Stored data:
----------
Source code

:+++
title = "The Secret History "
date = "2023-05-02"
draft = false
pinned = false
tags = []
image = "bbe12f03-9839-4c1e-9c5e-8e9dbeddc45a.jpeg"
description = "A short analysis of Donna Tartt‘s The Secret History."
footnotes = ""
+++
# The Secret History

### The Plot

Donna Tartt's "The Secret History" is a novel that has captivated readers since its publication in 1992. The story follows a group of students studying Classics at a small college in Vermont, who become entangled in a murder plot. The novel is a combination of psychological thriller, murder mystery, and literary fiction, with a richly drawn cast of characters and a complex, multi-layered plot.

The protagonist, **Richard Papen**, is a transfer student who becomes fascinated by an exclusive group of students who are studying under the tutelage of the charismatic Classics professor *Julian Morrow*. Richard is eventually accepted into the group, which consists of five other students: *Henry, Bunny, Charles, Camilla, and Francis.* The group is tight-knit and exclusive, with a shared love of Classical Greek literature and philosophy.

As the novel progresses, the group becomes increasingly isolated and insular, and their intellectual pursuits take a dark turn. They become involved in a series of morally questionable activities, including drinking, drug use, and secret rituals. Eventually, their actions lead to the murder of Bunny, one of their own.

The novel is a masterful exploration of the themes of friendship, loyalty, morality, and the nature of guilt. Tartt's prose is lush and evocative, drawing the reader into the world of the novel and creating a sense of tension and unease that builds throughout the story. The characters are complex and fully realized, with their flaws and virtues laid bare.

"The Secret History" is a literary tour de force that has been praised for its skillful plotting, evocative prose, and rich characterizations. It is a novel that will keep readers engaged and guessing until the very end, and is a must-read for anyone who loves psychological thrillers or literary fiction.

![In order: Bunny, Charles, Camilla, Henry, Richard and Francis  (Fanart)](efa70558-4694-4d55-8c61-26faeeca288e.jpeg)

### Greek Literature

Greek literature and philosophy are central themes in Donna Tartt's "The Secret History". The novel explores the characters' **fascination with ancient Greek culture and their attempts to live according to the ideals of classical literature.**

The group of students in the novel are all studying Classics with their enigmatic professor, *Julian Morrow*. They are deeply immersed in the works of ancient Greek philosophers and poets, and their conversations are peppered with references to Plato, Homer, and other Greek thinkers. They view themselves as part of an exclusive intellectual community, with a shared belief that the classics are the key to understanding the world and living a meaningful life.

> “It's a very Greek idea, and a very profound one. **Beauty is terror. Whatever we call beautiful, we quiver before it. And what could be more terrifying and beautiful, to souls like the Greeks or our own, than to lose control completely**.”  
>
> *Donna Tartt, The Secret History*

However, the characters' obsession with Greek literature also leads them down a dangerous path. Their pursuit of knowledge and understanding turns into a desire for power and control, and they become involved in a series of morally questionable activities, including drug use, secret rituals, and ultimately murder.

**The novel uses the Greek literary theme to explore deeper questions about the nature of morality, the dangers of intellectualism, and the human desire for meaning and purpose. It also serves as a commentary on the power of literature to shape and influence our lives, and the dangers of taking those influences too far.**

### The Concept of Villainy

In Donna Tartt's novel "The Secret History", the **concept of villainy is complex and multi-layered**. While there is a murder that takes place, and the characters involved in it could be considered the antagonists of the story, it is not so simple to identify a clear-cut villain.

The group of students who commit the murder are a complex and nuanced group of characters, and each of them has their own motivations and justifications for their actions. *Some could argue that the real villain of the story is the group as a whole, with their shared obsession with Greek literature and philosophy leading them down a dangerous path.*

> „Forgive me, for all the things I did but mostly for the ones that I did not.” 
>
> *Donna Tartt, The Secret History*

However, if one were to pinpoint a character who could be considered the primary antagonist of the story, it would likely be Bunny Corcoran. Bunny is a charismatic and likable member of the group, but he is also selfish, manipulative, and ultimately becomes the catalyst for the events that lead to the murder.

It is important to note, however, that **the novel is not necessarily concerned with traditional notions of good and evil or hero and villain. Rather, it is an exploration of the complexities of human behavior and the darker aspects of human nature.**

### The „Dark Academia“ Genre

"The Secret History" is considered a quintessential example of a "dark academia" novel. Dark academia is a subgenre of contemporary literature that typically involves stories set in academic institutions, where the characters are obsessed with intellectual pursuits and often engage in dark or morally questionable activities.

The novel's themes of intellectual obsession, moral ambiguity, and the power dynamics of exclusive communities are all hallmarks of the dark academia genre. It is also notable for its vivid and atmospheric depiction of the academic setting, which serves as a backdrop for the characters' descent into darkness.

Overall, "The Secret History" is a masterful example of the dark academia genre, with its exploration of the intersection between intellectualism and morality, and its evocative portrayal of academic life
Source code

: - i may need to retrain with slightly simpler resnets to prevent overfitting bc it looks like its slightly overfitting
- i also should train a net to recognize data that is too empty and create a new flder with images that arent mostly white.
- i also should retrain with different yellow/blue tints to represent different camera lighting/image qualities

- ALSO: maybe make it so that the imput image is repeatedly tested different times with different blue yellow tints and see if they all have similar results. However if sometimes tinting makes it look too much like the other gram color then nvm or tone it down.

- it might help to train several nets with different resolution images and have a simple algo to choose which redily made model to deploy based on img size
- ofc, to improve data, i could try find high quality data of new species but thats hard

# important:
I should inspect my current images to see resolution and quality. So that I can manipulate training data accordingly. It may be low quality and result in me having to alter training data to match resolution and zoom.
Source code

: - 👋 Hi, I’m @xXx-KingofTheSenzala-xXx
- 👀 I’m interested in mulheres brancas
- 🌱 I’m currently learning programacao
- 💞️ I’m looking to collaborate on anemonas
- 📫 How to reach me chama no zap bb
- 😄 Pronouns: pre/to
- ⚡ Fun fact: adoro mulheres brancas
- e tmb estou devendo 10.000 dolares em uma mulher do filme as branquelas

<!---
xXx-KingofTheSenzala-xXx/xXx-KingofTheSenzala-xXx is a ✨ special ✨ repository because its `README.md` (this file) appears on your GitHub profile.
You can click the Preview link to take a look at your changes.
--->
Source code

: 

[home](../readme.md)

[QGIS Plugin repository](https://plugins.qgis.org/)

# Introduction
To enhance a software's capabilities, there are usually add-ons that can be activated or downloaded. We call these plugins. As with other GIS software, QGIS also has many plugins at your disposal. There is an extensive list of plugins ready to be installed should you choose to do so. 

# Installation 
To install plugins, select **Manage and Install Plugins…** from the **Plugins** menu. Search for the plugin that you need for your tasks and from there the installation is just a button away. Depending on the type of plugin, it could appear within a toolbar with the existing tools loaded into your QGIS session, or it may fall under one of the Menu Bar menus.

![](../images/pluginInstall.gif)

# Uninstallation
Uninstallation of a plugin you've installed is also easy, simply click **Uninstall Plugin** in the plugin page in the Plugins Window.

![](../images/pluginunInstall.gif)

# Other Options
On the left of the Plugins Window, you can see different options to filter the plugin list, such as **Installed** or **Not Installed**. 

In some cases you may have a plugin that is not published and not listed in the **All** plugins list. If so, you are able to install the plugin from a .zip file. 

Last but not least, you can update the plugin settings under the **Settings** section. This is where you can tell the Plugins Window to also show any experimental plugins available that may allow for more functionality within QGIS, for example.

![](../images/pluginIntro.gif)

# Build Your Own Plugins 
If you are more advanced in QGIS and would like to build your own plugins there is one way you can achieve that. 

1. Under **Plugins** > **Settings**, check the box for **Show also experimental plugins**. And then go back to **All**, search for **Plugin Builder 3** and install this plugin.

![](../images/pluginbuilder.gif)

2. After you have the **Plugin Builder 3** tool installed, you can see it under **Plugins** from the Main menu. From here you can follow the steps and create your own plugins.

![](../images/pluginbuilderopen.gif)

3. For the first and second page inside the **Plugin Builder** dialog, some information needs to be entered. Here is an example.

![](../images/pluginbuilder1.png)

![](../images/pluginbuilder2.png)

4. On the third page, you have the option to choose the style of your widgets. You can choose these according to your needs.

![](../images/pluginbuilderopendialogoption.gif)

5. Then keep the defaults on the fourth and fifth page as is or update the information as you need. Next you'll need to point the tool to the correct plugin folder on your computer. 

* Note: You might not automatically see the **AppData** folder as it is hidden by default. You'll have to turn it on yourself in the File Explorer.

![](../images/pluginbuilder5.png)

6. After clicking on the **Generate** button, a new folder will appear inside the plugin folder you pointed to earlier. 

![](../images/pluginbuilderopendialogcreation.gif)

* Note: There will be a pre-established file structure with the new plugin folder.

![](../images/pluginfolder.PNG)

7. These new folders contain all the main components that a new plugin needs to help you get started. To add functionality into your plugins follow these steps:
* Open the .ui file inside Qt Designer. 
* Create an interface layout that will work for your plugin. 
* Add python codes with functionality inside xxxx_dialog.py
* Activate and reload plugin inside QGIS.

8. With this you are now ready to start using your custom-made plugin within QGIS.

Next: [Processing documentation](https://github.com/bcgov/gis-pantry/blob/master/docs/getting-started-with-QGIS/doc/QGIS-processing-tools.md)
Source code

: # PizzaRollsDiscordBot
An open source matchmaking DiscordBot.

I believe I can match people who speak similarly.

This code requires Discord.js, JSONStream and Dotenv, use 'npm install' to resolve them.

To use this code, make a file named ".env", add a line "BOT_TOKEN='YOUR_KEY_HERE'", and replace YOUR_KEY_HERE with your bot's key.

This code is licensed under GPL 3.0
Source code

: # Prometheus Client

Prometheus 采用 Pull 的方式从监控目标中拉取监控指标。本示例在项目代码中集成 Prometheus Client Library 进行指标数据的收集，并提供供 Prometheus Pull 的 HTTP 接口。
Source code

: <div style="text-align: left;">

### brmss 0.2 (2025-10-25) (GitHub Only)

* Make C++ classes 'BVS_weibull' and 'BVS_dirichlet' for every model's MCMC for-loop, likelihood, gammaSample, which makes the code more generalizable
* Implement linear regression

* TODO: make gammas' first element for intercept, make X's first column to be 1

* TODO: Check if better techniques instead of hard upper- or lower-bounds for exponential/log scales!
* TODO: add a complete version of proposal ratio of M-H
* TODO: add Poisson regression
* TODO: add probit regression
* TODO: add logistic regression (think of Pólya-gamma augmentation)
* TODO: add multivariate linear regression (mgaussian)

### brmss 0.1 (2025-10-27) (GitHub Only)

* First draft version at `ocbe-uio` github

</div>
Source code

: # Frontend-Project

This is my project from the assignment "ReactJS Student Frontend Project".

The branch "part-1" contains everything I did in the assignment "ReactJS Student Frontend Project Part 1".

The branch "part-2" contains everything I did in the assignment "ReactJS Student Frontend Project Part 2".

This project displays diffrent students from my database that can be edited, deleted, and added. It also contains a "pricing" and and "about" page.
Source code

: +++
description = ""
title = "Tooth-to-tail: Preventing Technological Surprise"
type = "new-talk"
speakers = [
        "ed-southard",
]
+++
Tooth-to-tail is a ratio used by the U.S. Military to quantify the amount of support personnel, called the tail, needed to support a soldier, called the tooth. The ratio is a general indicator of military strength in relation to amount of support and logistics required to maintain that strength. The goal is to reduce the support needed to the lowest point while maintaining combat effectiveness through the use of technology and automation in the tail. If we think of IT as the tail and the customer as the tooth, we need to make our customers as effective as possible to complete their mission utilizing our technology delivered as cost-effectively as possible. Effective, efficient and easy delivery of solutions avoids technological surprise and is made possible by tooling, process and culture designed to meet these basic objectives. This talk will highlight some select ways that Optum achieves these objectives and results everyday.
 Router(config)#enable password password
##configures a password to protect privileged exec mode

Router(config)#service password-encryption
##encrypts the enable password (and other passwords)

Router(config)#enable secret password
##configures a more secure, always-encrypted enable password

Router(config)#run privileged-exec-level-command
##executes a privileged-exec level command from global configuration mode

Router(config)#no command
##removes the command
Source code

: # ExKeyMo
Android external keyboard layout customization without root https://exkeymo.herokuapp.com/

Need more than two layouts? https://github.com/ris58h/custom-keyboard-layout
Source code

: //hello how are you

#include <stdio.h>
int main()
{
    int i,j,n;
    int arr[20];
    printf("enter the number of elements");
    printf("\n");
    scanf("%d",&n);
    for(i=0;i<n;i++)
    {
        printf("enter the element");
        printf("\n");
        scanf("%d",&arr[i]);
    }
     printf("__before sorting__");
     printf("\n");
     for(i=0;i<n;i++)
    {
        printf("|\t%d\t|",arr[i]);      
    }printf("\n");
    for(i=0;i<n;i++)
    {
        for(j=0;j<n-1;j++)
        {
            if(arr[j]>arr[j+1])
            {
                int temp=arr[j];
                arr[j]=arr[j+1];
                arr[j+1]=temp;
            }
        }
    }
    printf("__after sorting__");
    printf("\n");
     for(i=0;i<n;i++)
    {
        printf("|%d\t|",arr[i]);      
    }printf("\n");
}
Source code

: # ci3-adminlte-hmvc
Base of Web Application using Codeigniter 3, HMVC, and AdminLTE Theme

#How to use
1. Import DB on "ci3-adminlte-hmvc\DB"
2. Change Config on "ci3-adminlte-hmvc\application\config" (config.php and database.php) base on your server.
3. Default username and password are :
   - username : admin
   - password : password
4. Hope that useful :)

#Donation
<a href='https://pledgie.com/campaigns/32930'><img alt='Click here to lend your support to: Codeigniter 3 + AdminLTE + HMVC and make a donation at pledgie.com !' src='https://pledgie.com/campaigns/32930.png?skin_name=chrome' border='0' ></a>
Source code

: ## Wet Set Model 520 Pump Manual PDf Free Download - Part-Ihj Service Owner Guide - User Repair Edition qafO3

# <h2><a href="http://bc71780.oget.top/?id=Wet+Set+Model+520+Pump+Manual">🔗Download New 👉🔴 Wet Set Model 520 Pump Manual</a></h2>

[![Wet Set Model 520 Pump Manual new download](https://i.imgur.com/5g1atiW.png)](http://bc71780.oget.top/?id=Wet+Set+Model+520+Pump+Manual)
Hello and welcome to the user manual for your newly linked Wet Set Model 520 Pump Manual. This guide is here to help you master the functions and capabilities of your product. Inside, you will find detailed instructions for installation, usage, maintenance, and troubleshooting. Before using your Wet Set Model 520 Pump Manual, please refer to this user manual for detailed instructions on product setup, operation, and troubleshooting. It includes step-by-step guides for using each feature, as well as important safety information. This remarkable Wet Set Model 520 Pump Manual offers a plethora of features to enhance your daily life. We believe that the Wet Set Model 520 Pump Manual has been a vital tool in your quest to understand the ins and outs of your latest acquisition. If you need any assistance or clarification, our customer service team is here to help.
----------
### ABOUT THIS TASK
The required output is the entries from their opening line through the line holding "### The Plot", repeated exactly, with both end lines kept.

### EXERCISE RESPONSE
Source code

:+++
title = "The Secret History "
date = "2023-05-02"
draft = false
pinned = false
tags = []
image = "bbe12f03-9839-4c1e-9c5e-8e9dbeddc45a.jpeg"
description = "A short analysis of Donna Tartt‘s The Secret History."
footnotes = ""
+++
# The Secret History

### The Plot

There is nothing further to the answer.